(Source texts of formatted documents)
Content starts

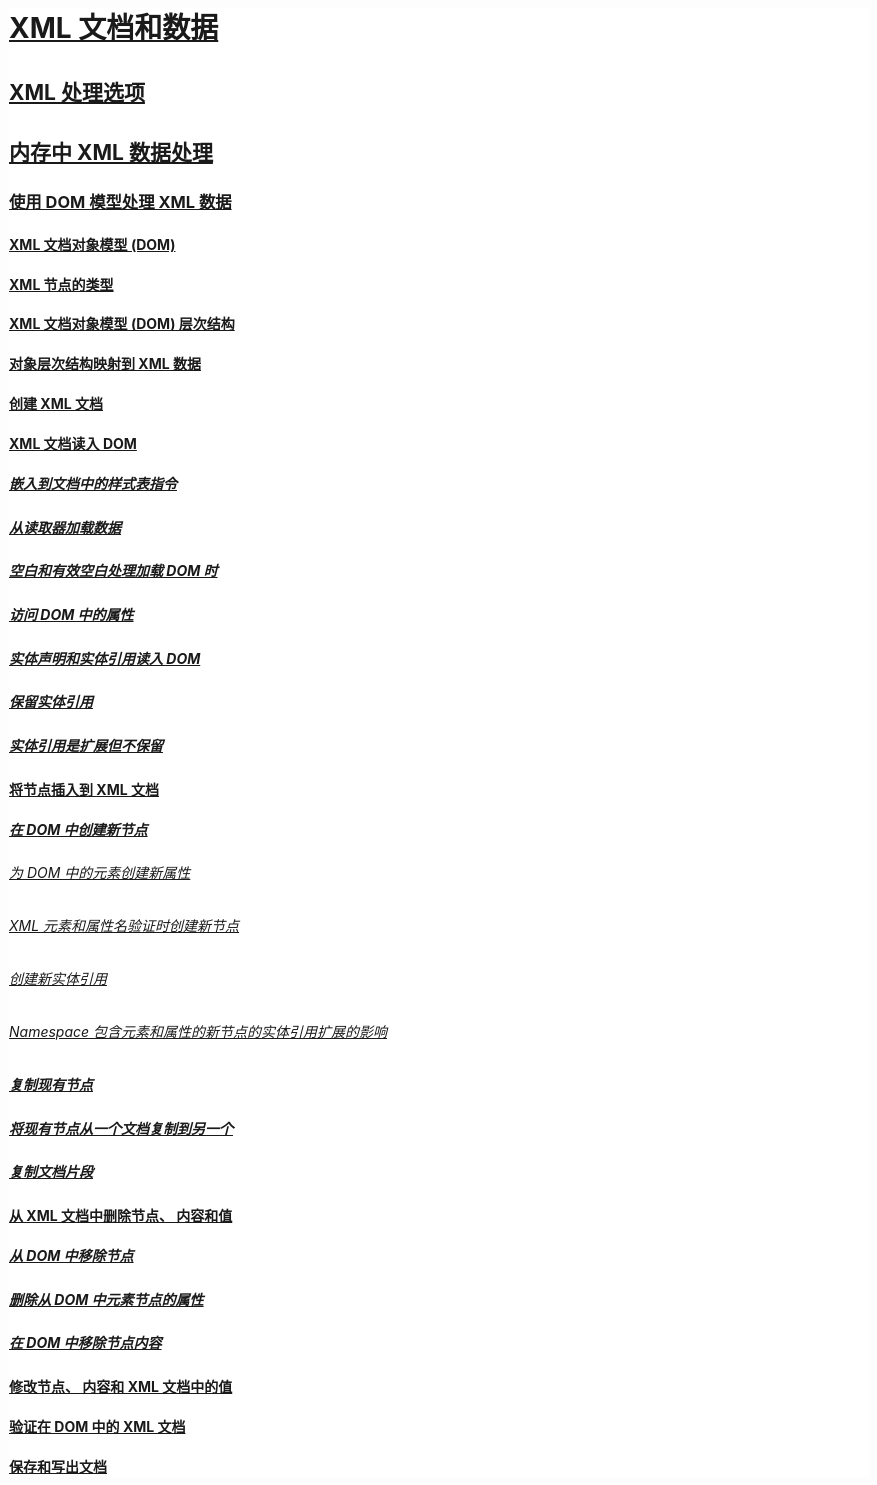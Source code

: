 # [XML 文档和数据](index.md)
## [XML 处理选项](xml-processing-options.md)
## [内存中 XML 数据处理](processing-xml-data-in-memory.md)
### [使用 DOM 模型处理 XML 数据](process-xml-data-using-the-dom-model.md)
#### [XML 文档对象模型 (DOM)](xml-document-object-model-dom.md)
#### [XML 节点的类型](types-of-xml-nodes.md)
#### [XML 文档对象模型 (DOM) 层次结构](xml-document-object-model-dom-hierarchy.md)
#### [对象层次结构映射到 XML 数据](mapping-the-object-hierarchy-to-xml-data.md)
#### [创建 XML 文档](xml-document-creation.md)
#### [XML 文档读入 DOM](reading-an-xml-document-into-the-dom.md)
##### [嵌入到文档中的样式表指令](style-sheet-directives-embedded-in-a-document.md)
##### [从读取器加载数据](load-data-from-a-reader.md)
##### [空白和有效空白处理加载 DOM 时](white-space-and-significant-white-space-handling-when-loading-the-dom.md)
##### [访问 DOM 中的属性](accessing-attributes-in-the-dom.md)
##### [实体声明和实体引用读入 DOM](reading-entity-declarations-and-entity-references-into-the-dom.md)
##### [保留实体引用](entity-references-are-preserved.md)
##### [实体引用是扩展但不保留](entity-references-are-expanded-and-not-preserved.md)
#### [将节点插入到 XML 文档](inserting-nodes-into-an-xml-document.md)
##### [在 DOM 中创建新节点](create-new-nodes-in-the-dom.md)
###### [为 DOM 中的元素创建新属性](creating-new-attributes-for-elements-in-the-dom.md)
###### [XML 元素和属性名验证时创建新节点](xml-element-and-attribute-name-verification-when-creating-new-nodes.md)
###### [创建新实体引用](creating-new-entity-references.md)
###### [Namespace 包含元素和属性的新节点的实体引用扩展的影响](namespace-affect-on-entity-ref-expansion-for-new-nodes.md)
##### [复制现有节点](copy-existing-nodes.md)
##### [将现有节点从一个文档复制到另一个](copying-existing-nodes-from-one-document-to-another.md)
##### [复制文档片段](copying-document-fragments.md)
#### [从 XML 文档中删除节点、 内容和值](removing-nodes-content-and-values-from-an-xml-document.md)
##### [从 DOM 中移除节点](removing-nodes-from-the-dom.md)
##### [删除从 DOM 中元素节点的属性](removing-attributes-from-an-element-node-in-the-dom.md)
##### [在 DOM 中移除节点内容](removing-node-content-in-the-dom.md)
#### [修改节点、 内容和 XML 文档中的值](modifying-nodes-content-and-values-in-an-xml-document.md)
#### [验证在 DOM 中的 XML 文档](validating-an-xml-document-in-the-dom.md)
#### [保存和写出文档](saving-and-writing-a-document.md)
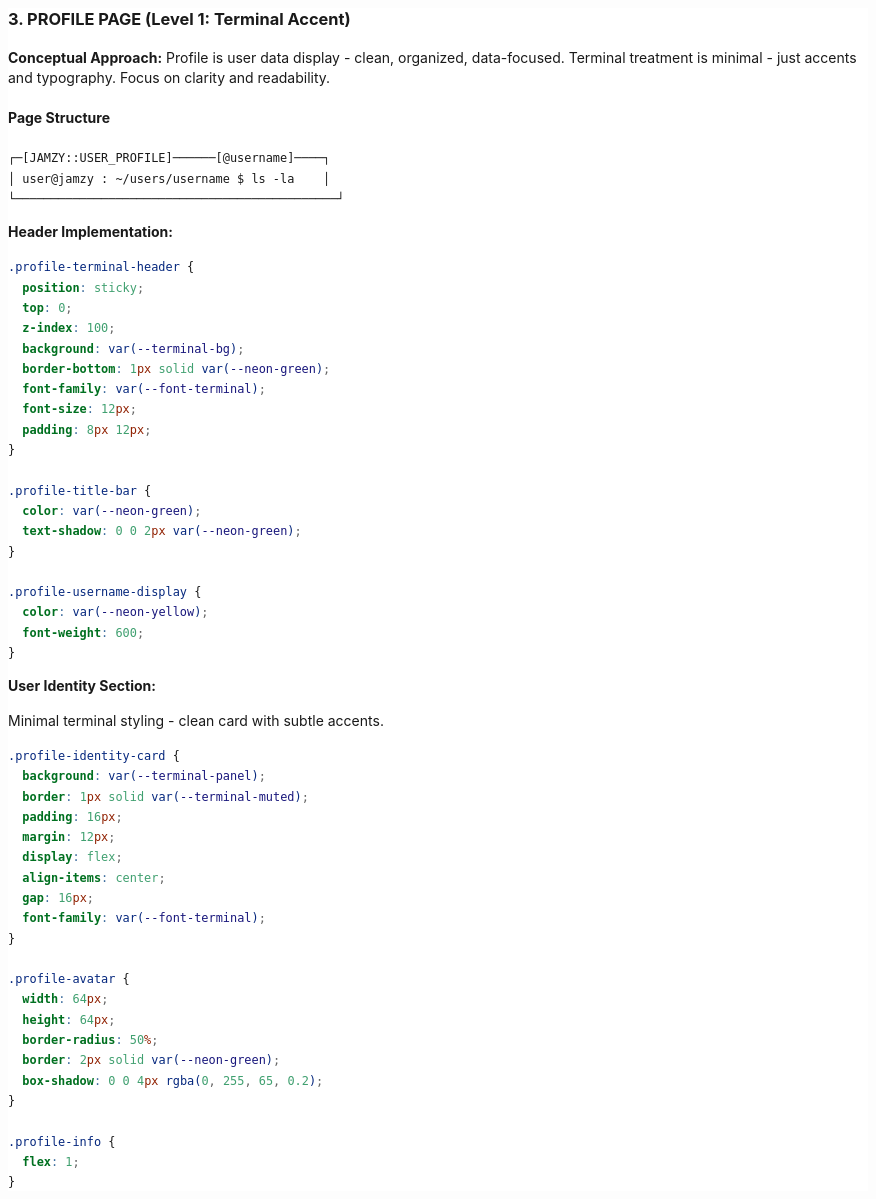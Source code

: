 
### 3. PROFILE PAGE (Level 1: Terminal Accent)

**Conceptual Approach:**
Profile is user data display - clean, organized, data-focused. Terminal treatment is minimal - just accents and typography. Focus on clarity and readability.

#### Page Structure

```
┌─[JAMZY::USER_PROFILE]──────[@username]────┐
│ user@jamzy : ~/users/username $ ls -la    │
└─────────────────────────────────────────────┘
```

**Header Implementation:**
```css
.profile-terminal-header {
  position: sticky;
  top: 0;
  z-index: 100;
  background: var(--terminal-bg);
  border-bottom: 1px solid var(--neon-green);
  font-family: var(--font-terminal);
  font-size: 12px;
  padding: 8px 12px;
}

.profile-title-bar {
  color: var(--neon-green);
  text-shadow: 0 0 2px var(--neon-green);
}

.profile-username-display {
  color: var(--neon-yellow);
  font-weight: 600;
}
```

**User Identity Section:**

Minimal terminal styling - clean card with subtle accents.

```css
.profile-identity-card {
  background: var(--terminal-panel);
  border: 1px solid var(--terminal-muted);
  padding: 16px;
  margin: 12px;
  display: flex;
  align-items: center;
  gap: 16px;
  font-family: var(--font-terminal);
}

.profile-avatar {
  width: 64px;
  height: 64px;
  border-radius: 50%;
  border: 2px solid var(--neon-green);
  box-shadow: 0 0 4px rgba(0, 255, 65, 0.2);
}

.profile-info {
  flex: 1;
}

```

Content ends

TASK STATEMENT:
Copy each line above exactly, with no images.

OUTPUT BELOW:
Source code

: # [XML 文档和数据](index.md)
## [XML 处理选项](xml-processing-options.md)
## [内存中 XML 数据处理](processing-xml-data-in-memory.md)
### [使用 DOM 模型处理 XML 数据](process-xml-data-using-the-dom-model.md)
#### [XML 文档对象模型 (DOM)](xml-document-object-model-dom.md)
#### [XML 节点的类型](types-of-xml-nodes.md)
#### [XML 文档对象模型 (DOM) 层次结构](xml-document-object-model-dom-hierarchy.md)
#### [对象层次结构映射到 XML 数据](mapping-the-object-hierarchy-to-xml-data.md)
#### [创建 XML 文档](xml-document-creation.md)
#### [XML 文档读入 DOM](reading-an-xml-document-into-the-dom.md)
##### [嵌入到文档中的样式表指令](style-sheet-directives-embedded-in-a-document.md)
##### [从读取器加载数据](load-data-from-a-reader.md)
##### [空白和有效空白处理加载 DOM 时](white-space-and-significant-white-space-handling-when-loading-the-dom.md)
##### [访问 DOM 中的属性](accessing-attributes-in-the-dom.md)
##### [实体声明和实体引用读入 DOM](reading-entity-declarations-and-entity-references-into-the-dom.md)
##### [保留实体引用](entity-references-are-preserved.md)
##### [实体引用是扩展但不保留](entity-references-are-expanded-and-not-preserved.md)
#### [将节点插入到 XML 文档](inserting-nodes-into-an-xml-document.md)
##### [在 DOM 中创建新节点](create-new-nodes-in-the-dom.md)
###### [为 DOM 中的元素创建新属性](creating-new-attributes-for-elements-in-the-dom.md)
###### [XML 元素和属性名验证时创建新节点](xml-element-and-attribute-name-verification-when-creating-new-nodes.md)
###### [创建新实体引用](creating-new-entity-references.md)
###### [Namespace 包含元素和属性的新节点的实体引用扩展的影响](namespace-affect-on-entity-ref-expansion-for-new-nodes.md)
##### [复制现有节点](copy-existing-nodes.md)
##### [将现有节点从一个文档复制到另一个](copying-existing-nodes-from-one-document-to-another.md)
##### [复制文档片段](copying-document-fragments.md)
#### [从 XML 文档中删除节点、 内容和值](removing-nodes-content-and-values-from-an-xml-document.md)
##### [从 DOM 中移除节点](removing-nodes-from-the-dom.md)
##### [删除从 DOM 中元素节点的属性](removing-attributes-from-an-element-node-in-the-dom.md)
##### [在 DOM 中移除节点内容](removing-node-content-in-the-dom.md)
#### [修改节点、 内容和 XML 文档中的值](modifying-nodes-content-and-values-in-an-xml-document.md)
#### [验证在 DOM 中的 XML 文档](validating-an-xml-document-in-the-dom.md)
#### [保存和写出文档](saving-and-writing-a-document.md)
Source code

: 
### 3. PROFILE PAGE (Level 1: Terminal Accent)

**Conceptual Approach:**
Profile is user data display - clean, organized, data-focused. Terminal treatment is minimal - just accents and typography. Focus on clarity and readability.

#### Page Structure

```
┌─[JAMZY::USER_PROFILE]──────[@username]────┐
│ user@jamzy : ~/users/username $ ls -la    │
└─────────────────────────────────────────────┘
```

**Header Implementation:**
```css
.profile-terminal-header {
  position: sticky;
  top: 0;
  z-index: 100;
  background: var(--terminal-bg);
  border-bottom: 1px solid var(--neon-green);
  font-family: var(--font-terminal);
  font-size: 12px;
  padding: 8px 12px;
}

.profile-title-bar {
  color: var(--neon-green);
  text-shadow: 0 0 2px var(--neon-green);
}

.profile-username-display {
  color: var(--neon-yellow);
  font-weight: 600;
}
```

**User Identity Section:**

Minimal terminal styling - clean card with subtle accents.

```css
.profile-identity-card {
  background: var(--terminal-panel);
  border: 1px solid var(--terminal-muted);
  padding: 16px;
  margin: 12px;
  display: flex;
  align-items: center;
  gap: 16px;
  font-family: var(--font-terminal);
}

.profile-avatar {
  width: 64px;
  height: 64px;
  border-radius: 50%;
  border: 2px solid var(--neon-green);
  box-shadow: 0 0 4px rgba(0, 255, 65, 0.2);
}

.profile-info {
  flex: 1;
}

```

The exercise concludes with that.